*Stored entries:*
━━━━━━━━━━━━━━━━━━━━

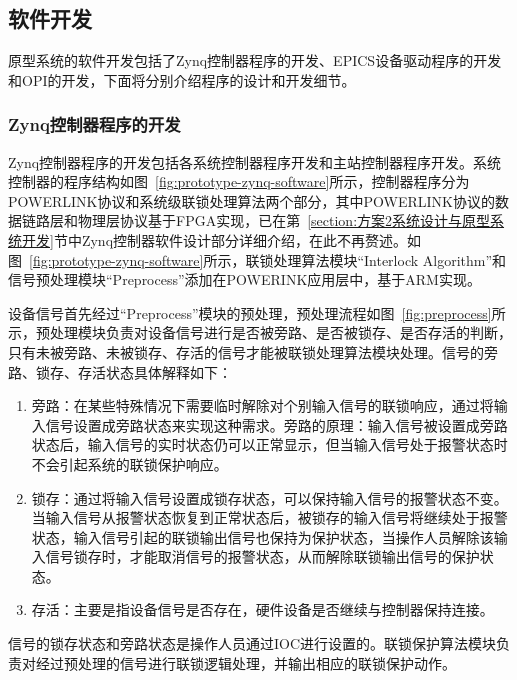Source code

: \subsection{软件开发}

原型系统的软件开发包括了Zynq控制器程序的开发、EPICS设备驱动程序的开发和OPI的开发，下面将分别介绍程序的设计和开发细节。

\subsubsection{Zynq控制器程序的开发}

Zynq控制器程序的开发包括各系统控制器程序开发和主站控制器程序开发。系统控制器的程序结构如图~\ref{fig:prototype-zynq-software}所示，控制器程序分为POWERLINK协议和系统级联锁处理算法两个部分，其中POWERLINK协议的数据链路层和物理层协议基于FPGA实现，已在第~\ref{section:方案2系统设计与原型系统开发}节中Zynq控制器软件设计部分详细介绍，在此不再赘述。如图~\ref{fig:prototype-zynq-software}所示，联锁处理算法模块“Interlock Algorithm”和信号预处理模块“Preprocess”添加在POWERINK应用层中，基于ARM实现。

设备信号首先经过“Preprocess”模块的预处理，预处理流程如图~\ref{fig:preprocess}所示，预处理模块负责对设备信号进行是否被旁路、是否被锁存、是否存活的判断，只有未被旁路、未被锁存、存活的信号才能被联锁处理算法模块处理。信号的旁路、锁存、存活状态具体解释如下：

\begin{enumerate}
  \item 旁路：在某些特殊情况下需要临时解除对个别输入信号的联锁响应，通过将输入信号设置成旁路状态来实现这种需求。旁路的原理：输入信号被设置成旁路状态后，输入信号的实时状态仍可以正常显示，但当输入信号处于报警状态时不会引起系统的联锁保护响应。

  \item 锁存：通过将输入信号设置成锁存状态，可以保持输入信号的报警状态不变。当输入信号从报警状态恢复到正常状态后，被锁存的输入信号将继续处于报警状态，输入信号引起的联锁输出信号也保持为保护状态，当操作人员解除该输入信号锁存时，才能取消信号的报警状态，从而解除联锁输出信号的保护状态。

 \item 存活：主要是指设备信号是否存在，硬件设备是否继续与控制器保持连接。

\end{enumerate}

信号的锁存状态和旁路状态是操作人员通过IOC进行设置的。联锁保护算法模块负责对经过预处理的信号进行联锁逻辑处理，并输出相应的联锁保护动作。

━━━━━━━━━━━━━━━━━━━━

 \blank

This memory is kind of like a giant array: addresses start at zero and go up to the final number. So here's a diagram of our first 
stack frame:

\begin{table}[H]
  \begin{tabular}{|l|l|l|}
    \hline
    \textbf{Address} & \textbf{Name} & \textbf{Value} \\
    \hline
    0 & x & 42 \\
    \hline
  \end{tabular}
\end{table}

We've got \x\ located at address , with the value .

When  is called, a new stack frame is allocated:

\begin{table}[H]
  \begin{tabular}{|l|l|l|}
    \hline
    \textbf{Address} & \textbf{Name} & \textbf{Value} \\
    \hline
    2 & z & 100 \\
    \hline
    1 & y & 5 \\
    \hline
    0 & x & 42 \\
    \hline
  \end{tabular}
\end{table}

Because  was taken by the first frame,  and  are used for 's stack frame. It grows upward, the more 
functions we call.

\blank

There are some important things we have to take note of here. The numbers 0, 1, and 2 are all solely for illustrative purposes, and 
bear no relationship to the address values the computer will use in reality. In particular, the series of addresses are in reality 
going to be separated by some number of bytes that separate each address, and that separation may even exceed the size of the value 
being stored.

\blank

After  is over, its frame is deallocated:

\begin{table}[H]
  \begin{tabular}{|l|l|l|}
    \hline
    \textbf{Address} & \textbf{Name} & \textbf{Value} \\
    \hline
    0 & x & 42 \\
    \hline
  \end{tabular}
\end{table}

━━━━━━━━━━━━━━━━━━━━

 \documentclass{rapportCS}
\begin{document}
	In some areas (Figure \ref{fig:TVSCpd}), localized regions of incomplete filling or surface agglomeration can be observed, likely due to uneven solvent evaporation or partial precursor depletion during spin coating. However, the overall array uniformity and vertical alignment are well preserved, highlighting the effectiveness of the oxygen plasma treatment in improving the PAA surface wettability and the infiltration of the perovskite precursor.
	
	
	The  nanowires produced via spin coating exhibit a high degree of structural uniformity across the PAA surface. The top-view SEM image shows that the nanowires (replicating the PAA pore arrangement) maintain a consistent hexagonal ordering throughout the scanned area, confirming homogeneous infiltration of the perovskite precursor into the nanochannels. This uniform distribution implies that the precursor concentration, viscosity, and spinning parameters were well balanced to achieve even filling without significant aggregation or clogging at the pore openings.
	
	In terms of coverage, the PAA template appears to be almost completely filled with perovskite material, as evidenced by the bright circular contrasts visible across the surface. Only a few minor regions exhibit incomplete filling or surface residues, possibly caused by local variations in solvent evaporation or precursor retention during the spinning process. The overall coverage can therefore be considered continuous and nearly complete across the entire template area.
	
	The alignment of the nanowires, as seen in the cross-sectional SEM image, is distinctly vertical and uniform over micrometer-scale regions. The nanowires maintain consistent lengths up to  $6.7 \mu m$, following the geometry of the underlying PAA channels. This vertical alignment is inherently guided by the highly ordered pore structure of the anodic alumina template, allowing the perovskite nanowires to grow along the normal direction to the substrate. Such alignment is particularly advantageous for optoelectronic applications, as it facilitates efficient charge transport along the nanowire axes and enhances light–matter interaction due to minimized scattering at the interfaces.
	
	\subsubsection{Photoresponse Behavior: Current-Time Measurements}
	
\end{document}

━━━━━━━━━━━━━━━━━━━━

*Work instructions:*
Only a number is expected in reply: how many lines of the entries hold the word "some"?

*Written reply:*
3